О том, что случилось, мы старались с Лорой не говорить. Во всяком случае, до моего выздоровления. Но в среду утром все завертелось с прежней скоростью.

– Эд, нам продукты нужны, – каким-то потерянным голосом, словно предчувствуя недоброе, сообщила Лора после завтрака.

– Проблема лишь в том, как их купить, – попытался я поднять ее настроение, – поскольку денежной проблемы у нас нет...

– Ты выиграл миллион? – поинтересовалась она.

– Нет! – чуть не крикнул я. – Позаимствовал у своей несостоявшейся супруги. Найди мою куртку, там во внутреннем кармане должна пылиться куча бабок.

Когда немного повеселевшая Лора с огромной сумкой отправилась в ближайший магазин, я твердо себе сказал: «Курылев! Хватит филонить! Хватит сидеть на шее хрупкой женщины! Пора учиться ходить!»

Придирчиво осмотрев повязку на ноге, я решительно сел на кровати. Голова тотчас закружилась, а в ушах зазвенело.

До туалета я доковылял сравнительно быстро, однако зайти туда так и не успел. В дверь позвонили.

У Лоры был свой ключ – я мог вообще не подавать голоса. Но, похоже, звонивший знал о моем присутствии: звонки не прекращались.

На время забыв про раненую ногу, я осторожно приблизился к двери и прильнул к глазку.

На лестничной площадке стоял мальчик лет десяти и, едва дотягиваясь до звонка, давил на кнопку. Я немного успокоился.

– Тебе чего, ковбой? – спросил я, отворив дверь.

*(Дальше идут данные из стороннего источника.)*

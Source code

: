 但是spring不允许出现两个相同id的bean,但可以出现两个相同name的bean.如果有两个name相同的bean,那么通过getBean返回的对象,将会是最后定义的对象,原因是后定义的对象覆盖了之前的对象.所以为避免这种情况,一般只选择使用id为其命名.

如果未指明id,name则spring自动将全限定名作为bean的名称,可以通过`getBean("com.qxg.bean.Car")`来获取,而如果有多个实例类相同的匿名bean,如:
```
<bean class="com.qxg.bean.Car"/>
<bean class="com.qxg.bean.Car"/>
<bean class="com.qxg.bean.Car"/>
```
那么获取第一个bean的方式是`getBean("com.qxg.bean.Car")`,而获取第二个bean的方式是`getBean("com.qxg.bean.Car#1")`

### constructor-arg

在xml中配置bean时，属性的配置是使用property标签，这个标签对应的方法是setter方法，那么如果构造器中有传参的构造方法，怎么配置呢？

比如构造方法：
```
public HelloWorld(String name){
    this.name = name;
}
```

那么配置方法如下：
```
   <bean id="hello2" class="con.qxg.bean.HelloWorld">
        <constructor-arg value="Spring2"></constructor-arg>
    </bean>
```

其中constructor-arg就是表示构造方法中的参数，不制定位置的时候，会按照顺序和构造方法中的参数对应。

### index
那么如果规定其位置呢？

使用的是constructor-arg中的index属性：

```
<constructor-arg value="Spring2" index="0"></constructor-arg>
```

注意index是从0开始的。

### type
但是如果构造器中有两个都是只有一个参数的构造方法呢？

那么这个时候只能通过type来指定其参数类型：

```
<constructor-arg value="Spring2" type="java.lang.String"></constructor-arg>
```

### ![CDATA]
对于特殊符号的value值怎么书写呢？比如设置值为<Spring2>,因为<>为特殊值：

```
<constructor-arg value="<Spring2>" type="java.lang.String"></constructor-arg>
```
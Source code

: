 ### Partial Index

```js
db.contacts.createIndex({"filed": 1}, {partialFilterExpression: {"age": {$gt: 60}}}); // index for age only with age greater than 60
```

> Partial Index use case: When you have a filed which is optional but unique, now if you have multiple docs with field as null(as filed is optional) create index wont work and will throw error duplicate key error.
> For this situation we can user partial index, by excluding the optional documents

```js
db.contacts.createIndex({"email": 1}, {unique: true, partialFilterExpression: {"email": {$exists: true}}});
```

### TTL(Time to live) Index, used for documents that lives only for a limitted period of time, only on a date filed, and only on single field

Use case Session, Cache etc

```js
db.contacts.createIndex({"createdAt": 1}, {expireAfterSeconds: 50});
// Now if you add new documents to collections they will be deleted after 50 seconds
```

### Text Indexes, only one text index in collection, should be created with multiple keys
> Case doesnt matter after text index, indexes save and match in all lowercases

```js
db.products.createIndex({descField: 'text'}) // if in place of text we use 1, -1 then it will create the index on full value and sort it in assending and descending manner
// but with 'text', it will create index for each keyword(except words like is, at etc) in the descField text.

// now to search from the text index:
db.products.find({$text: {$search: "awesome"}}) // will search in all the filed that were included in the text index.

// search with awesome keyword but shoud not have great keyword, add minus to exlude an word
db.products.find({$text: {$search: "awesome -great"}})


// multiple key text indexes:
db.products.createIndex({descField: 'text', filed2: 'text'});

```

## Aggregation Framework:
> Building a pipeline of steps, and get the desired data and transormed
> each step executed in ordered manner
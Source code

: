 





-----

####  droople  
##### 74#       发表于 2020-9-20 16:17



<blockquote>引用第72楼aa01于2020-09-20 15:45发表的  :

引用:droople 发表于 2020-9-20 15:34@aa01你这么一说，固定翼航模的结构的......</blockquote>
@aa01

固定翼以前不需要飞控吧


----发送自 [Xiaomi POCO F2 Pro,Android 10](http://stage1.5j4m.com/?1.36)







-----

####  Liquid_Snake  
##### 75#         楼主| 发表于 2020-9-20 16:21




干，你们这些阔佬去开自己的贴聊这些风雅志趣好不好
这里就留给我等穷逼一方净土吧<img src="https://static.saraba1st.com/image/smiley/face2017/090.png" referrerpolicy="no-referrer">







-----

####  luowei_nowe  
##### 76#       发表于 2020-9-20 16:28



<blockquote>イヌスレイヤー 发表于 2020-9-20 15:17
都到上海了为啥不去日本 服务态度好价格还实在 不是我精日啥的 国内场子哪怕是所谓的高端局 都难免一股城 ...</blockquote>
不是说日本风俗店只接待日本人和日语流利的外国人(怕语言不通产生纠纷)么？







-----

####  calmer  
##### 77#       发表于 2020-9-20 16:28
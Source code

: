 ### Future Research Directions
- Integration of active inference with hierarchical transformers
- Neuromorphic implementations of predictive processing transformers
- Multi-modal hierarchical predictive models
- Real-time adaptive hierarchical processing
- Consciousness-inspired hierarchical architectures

Мальчик оказался карликом, взрослым мужчиной с детскими чертами лица и в рыжем парике. Сразу почему-то вспомнился популярный сериал моей юности «Твин Пикс».

– Здравствуйте, – прозвенело у меня в ушах. – Я ваша тетя! – С этими словами он резко шагнул, оттолкнув меня в глубь квартиры.

Фраза, вероятно, служила сигналом, так как по ступеням тотчас загрохотали шаги, и площадка заполнилась уже знакомыми мне братками из черного «Лэнд Ровера».

Спустя полчаса я мерно покачивался на заднем сиденье. Двойник вождя мирового пролетариата царственно восседал впереди и насвистывал мотивчик из «Бременских музыкантов».

– Не ссы, пузочес, поживешь пока! – успокоил меня мужик, сидевший за рулем.

– И на том спасибо, – сострил я в ответ.

– Что ж ты, голубок, незнакомцам двери распахиваешь? Неужто в детстве не научили? – басом поинтересовался «вождь». Впечатление было, словно роль Ленина доверили озвучивать Федору Шаляпину.

– А я экстерном сдавал, – огрызнулся я.

– Что ж, для начала неплохо, – усмехнулся «вождь». – Не надоело тебе скитаться вдали от крыши дома своего? Карен рассказывала, ты страшный домосед...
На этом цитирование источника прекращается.